Par acte de commissaire de justice en date du 21 août 2024, la S.A. CDC Habitat Social a fait signifier à Mme [G] [R] un commandement de payer visant la clause résolutoire pour un montant de 5532,53 euros en principal, au titre des loyers et charges impayés.
Par lettre du 9 août 2024 la S.A. CDC Habitat Social a saisi la Caisse d’allocations familiales.
Par acte de commissaire de justice en date du 3 mars 2025, la S.A. CDC Habitat Social a fait assigner Mme [G] [R] devant le juge des contentieux de la protection aux fins de :
« à titre principal, constater l’acquisition de la clause résolutoire,
« à titre subsidiaire, prononcer la résiliation judiciaire du bail ,
« ordonner l’expulsion de Mme [G] [R] ainsi que de tout occupant de son chef, avec au besoin l’assistance de la force publique et d’un serrurier,
« autoriser le transport et la séquestration des meubles et objets mobiliers se trouvant dans les lieux dans les conditions du code des procédures civiles d’exécution,
« condamner Mme [G] [R] au paiement des sommes suivantes :
o la somme de 7461,68 euros au titre de la dette locative arrêtée au 31 octobre 2024, avec intérêts au taux légal à compter du 21 août 2024,
o une indemnité d’occupation mensuelle égale au montant du loyer mensuel et des charges locatives, révisables annuellement, à compter de la résiliation du bail jusqu’à libération effective des lieux,
o la somme de 1000 euros en application de l’article 700 du code de procédure civile
o les dépens, comprenant le coût des commandements successifs et de l’assignation,
« ordonner l’exécution provisoire.
L’assignation a été dénoncée à la préfecture de la Seine-[Localité 11] le 5 mars 2025.
À l’audience du 6 octobre 2025, la S.A. CDC Habitat Social, représentée, maintient ses demandes et actualise sa créance à la somme de 6697,72 euros arrêtée au 29 septembre 2025, loyer du mois de septembre 2025 inclus, ajoutant que Mme [G] [R] a justifié d’un versement de 1056 euros le jour de l’audience et que le paiement des loyers a repris depuis juillet 2025. Elle n’est pas opposée à l’octroi de délais de paiement, y compris suspensifs.
La S.A. CDC Habitat Social soutient, sur le fondement de l’article 24 de la loi du 6 juillet 1989, que Mme [G] [R] n’a pas réglé les sommes réclamées dans le délai de deux mois après la délivrance du commandement de payer du 21 août 2024. À titre subsidiaire, elle soutient que le non-paiement des loyers constitue un manquement du locataire à ses obligations justifiant la résiliation judiciaire du bail en application des articles 1224 et suivants, 1741 et 1728 du code civil et 7 de la loi du 6 juillet 1989.
Mme [G] [R], présente en personne, ne conteste pas le principe de la dette mais évoque des difficultés personnelles et professionnelles pour expliquer les loyers impayés, tout en précisant avoir repris le paiement des loyers de septembre et octobre 2025. Elle ajoute vivre avec deux enfants et avoir fait une demande de FSL, alors que ses droits sociaux auprès de la CAF sont suspendus. Elle demande le bénéfice de délais de paiement à hauteur de 100 euros par mois en plus des loyers.
Un diagnostic social et financier a été reçu au greffe avant l’audience et il a été donné lecture de ses conclusions à l’audience.
L’affaire a été mise en délibéré au 4 décembre 2025 par mise à disposition au greffe du tribunal.
Par note en délibéré, autorisée, reçue le 10 octobre 2025, la S.A. CDC Habitat Social a transmis un décompte actualisé de la créance d’arriérés de loyers et de charges.
MOTIFS DE LA DECISION
I. Sur les demandes principales à l’encontre de Mme [G] [R]

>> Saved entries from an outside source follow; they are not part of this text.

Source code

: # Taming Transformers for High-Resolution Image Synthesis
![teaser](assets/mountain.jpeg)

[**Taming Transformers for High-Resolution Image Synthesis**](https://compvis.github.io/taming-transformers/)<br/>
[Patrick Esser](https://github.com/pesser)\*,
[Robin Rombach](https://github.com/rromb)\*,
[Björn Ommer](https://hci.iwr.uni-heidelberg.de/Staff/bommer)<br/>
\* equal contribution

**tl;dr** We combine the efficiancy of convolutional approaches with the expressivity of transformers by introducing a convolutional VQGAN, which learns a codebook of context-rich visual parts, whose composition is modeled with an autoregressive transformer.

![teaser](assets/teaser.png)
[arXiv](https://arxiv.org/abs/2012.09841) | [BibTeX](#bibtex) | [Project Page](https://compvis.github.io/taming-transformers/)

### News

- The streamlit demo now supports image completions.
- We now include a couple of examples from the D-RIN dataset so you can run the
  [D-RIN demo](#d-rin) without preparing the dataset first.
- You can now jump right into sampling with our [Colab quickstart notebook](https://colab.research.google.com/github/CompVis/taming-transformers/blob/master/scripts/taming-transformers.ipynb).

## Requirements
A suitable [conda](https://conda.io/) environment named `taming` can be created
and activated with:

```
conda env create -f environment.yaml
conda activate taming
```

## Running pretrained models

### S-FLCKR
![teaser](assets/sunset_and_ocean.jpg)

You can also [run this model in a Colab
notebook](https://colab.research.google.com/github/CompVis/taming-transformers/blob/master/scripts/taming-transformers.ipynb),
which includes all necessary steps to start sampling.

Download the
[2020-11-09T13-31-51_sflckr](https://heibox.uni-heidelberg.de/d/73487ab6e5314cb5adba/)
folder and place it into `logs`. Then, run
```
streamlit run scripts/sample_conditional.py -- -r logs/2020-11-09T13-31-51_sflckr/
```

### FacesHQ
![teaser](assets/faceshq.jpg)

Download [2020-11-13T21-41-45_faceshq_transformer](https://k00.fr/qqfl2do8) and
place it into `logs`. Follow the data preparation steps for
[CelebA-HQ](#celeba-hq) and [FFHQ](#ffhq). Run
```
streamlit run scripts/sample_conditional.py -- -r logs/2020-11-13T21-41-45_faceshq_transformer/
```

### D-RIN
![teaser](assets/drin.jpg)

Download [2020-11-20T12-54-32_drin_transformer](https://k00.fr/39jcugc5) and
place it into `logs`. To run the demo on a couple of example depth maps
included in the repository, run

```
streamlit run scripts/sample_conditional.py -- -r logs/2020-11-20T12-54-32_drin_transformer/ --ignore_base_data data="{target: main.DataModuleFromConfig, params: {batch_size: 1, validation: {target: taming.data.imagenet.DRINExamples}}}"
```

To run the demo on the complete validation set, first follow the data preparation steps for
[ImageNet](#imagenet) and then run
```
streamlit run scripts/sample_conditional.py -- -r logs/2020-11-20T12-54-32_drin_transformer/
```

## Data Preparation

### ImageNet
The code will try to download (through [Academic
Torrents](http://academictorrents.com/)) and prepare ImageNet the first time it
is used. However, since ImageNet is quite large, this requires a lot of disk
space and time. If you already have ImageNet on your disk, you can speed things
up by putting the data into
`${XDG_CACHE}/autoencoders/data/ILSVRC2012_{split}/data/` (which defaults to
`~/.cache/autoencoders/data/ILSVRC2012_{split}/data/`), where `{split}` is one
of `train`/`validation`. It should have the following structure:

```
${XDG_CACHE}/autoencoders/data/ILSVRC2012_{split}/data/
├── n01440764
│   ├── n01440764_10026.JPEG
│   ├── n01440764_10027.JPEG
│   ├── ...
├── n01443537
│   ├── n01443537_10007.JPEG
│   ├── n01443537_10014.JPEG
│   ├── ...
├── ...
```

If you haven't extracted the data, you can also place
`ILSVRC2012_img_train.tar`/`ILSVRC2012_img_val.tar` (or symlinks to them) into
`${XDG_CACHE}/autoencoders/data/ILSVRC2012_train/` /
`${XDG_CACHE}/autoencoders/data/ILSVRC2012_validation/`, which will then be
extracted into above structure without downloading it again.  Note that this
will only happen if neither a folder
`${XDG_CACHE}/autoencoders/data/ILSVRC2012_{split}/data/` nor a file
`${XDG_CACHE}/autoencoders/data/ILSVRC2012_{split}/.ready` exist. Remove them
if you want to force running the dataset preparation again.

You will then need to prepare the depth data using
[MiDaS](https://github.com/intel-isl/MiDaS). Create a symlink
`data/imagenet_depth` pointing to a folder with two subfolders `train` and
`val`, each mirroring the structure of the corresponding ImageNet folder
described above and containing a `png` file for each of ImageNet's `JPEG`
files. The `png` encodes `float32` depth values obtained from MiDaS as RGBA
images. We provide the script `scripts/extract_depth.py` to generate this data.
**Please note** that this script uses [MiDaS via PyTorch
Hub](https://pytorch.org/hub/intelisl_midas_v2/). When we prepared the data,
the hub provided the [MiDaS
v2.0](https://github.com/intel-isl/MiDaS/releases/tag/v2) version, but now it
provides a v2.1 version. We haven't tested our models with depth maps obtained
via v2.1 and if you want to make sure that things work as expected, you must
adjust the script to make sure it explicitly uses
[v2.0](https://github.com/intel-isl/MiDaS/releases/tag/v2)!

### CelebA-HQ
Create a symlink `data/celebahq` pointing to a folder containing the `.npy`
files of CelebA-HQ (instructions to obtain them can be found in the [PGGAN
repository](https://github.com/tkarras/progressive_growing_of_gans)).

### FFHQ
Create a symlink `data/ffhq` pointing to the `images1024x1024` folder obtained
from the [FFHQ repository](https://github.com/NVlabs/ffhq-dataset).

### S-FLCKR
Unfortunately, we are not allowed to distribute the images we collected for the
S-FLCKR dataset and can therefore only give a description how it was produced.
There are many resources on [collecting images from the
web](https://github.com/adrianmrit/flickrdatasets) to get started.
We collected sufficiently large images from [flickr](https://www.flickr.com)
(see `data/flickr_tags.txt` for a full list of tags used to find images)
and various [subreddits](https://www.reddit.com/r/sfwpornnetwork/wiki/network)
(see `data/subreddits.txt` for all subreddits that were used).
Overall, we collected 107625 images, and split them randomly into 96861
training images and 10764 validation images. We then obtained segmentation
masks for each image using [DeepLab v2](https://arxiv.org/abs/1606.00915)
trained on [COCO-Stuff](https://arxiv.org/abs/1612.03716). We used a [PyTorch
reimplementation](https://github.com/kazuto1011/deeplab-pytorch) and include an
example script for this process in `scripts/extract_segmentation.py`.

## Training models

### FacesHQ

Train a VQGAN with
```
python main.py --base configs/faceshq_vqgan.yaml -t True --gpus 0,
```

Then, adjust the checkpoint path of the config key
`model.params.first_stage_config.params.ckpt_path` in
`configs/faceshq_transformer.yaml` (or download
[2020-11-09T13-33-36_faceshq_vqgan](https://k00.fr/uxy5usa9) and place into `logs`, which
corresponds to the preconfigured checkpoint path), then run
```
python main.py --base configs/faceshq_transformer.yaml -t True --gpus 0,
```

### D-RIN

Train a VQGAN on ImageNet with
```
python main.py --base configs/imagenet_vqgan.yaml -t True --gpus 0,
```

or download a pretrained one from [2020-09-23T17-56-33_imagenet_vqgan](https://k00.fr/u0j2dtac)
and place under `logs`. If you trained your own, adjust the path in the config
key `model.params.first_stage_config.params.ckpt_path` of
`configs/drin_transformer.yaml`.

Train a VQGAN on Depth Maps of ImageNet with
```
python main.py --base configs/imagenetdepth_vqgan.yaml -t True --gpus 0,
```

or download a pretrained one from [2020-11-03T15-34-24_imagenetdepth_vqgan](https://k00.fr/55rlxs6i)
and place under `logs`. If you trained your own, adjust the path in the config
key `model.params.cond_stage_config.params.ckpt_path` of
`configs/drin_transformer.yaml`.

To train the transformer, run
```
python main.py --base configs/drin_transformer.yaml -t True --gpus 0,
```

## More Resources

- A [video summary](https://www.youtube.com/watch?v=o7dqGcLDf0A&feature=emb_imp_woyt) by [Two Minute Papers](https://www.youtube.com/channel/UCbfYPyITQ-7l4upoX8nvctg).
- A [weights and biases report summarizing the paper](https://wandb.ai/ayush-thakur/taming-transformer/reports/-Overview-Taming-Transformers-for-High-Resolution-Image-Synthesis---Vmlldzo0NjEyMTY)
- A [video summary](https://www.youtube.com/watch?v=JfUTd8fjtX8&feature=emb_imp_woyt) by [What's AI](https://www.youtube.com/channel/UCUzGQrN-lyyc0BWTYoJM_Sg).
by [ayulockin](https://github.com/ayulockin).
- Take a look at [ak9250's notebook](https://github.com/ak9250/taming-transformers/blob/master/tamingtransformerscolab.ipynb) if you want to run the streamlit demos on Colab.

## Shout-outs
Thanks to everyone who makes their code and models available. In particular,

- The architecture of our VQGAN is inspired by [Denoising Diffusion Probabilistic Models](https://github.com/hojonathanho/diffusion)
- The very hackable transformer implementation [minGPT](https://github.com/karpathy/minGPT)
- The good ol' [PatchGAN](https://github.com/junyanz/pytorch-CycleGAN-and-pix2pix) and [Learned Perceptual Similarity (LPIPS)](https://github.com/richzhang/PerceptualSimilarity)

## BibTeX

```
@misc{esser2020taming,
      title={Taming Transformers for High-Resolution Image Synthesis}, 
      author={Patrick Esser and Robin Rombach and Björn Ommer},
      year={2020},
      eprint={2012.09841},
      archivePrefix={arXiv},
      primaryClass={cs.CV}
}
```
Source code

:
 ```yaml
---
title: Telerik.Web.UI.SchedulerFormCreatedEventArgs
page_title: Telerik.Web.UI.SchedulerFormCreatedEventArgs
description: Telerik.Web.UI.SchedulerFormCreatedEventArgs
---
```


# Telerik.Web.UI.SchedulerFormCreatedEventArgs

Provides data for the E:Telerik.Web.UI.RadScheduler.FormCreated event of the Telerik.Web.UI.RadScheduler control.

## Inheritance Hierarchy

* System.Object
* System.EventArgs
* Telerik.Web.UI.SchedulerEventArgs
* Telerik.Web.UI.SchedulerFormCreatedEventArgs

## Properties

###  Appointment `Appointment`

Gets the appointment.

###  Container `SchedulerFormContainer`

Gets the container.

A. Sur la recevabilité de la demande
Conformément aux dispositions de l’article 24 III de la loi du 6 juillet 1989, une copie de l’assignation aux fins de constat de la résiliation du bail a été notifiée au représentant de l’Etat dans le département le 5 mars 2025, soit au moins six semaines avant l’audience.
Par ailleurs, il est justifié que la situation d’impayés perdure malgré son signalement à la caisse d’allocations familiales par la S.A. CDC Habitat Social le 9 août 2024, soit deux mois au moins avant la délivrance de l’assignation du 3 mars 2025, conformément aux dispositions de l’article 24 II de la loi n°89-462 du 06 juillet 1989.
En conséquence, la demande de la S.A. CDC Habitat Social aux fins de constat de résiliation du bail pour défaut de paiement des loyers est recevable.
B. Sur la demande d’acquisition de la clause résolutoire
Selon l’article 24 la loi du 6 juillet 1989, tout contrat de bail d’habitation contient une clause prévoyant la résiliation de plein droit du contrat de location pour défaut de paiement du loyer ou des charges aux termes convenus ou pour non-versement du dépôt de garantie. Cette clause ne produit effet que six semaines après un commandement de payer demeuré infructueux.
En l’espèce, le bail contient une clause résolutoire qui prévoit qu’à défaut de paiement des loyers ou charges après délivrance d’un commandement de payer resté sans effet, le bail sera résilié de plein droit.
En l’espèce, un commandement de payer visant la clause résolutoire contenue dans les conditions générales du bail en son article 3 a été signifié par commissaire de justice en date du 21 août 2024.
Il ressort des pièces communiquées que les sommes dues dont le paiement était demandé n’ont pas été réglés dans le délai de deux mois conformément aux dispositions contractuelles.
Les conditions d’acquisition de la clause résolutoire sont en principe réunies à l’expiration du délai de deux mois à compter du commandement de payer, soit, le 21 octobre 2024 à 24 heures et il y a lieu en conséquence de constater la résiliation du bail conclu le 4 octobre 2017 à compter du 22 octobre 2024.
Sur les délais de paiement et la suspension des effets de la clause résolutoire
En application de l’article 24 V de la loi du 06 juillet 1989 le juge peut, à la demande du locataire, du bailleur ou d’office, à la condition que le locataire soit en situation de régler sa dette locative et qu’il ait repris le versement intégral du loyer courant avant la date de l’audience, accorder des délais de paiement dans la limite de trois années, au locataire en situation de régler sa dette locative.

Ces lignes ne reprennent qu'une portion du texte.